Durch das Buch von Dr. Feil und die großartigen Erfolge von Arne Gabius und Jan Frodeno, die sich wohl in dieser Hinsicht haben beraten lassen, ist es im Ausdauersport zum Trend geworden, Kohlenhydrate im Training zu reduzieren („train low“) und erst für den wichtigen Wettkampf die Speicher wieder zu füllen („compete high“). Dadurch soll der Fettstoffwechsel trainiert werden um die Ausdauerleistung zu steigern.

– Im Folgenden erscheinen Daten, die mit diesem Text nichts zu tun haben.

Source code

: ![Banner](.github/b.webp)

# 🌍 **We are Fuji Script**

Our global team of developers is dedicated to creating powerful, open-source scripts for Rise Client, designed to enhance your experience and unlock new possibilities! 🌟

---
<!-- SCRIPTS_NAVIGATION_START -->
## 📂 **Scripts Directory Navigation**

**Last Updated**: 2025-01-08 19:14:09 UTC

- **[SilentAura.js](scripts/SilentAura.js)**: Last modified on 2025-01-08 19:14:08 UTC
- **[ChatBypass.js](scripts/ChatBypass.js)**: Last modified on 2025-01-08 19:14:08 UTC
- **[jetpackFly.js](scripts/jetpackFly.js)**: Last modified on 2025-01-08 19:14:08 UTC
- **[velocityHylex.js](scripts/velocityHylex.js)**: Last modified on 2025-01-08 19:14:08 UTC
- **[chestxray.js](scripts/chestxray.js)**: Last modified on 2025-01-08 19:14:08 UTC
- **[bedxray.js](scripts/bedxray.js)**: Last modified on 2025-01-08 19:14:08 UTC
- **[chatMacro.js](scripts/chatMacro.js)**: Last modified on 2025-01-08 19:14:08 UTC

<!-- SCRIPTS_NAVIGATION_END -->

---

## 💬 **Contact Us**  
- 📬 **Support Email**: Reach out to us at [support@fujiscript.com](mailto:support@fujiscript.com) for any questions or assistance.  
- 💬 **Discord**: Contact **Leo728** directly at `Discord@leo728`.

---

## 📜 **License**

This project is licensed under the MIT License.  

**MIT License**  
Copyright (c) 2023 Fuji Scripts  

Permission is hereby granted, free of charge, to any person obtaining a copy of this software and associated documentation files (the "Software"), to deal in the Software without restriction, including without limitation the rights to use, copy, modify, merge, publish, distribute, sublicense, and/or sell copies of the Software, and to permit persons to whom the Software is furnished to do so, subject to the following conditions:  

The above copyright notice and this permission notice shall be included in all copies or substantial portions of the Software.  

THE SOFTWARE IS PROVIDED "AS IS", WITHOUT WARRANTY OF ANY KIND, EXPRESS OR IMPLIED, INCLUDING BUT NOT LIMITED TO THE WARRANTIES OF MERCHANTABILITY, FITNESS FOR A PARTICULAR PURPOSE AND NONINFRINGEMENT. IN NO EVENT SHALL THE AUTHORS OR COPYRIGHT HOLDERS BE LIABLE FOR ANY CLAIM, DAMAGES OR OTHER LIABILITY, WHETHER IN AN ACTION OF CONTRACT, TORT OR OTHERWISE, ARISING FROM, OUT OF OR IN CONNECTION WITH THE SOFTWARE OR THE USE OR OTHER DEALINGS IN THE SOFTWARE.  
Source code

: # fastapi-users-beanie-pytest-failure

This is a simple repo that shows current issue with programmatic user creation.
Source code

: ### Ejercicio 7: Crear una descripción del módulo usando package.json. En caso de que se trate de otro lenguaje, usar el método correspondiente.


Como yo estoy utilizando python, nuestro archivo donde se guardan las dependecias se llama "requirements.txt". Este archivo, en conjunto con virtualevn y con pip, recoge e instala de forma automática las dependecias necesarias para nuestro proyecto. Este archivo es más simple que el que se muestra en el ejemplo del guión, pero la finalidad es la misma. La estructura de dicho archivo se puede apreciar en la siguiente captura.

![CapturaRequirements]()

Die Begründung dahinter leuchtet ein: unsere Kohlenhydratspeicher sind begrenzt, die Fettspeicher nicht. Werden erstere geschont, kann länger auf hohem Niveau gelaufen (bzw. Ausdauersport betrieben) werden. Auch ich habe mich an dieser Ernährungsweise versucht, bin nun aber von diesem Weg abgekommen. Warum? Dafür will ich etwas ausholen:

 

Was wollen wir eigentlich erreichen?

Zumindest im Labor steht fest, dass eine höhere Kohlenhydrataufnahme im Wettkampf (verglichen wurden Marathonläufer, die 20-25 g Kohlenhydrate/h aufgenommen haben, zu solchen, die 40-50g/h aufgenommen haben) für eine bessere Leistung sorgt (Mills, 2017). Im Vergleich dazu konnten bis heute nur sehr wenige Studien positive Effekte des „train low“-Ansatzes auf die Leistung feststellen (Jeukendrup, 2017b). Um jedoch viele Kohlenhydrate (60-90 g/h, Jeukendrup, 2017a) aufnehmen zu können, ohne Verdauungsprobleme zu erleiden, muss der Magen-Darm-Trakt trainiert werden.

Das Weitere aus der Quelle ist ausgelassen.